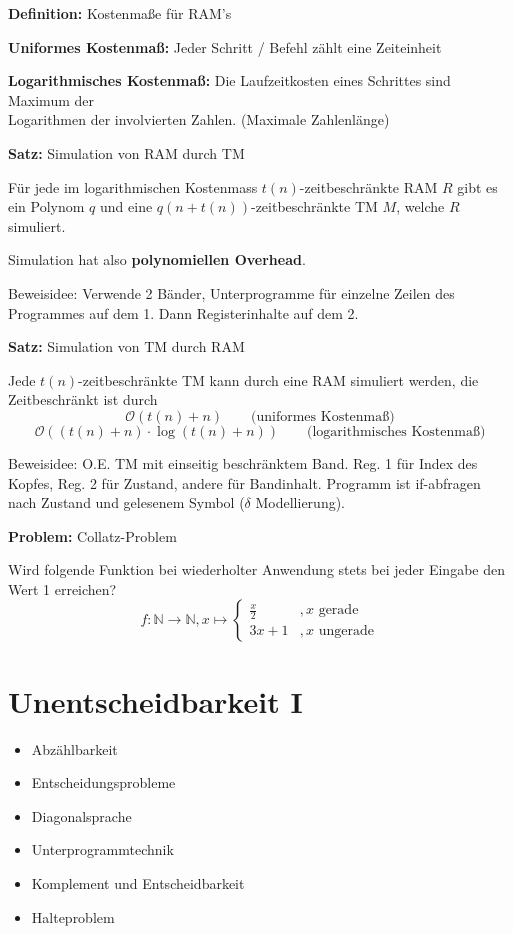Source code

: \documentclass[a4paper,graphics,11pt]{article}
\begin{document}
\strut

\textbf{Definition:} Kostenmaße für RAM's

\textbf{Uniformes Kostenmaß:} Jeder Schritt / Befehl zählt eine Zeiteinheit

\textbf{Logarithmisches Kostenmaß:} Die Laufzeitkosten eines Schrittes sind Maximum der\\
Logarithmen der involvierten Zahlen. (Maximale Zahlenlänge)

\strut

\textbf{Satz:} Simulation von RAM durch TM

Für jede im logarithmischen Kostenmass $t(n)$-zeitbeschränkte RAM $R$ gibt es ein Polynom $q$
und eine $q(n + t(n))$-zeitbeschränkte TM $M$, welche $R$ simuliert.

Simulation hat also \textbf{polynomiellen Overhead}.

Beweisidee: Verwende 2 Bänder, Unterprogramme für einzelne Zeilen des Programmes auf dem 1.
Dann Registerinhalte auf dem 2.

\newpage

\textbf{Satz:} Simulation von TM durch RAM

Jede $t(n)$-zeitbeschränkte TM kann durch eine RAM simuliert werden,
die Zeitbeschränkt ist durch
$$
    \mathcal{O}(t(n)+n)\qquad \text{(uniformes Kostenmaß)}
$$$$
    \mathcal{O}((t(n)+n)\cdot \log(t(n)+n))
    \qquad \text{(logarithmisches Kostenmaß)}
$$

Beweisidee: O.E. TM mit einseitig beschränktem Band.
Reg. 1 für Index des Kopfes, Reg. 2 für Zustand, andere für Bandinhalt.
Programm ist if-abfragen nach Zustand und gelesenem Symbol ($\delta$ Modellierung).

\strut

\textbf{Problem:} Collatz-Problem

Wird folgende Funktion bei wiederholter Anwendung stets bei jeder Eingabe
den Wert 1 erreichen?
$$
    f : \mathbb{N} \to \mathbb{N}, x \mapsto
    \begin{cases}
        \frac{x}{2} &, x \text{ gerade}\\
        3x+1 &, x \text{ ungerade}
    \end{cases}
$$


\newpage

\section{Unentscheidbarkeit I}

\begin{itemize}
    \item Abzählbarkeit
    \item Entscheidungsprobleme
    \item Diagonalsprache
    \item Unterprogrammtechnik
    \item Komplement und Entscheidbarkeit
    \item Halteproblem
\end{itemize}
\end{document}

__________

Return every line holding the word "Zustand" from the records.

Reg. 1 für Index des Kopfes, Reg. 2 für Zustand, andere für Bandinhalt.
Programm ist if-abfragen nach Zustand und gelesenem Symbol ($\delta$ Modellierung).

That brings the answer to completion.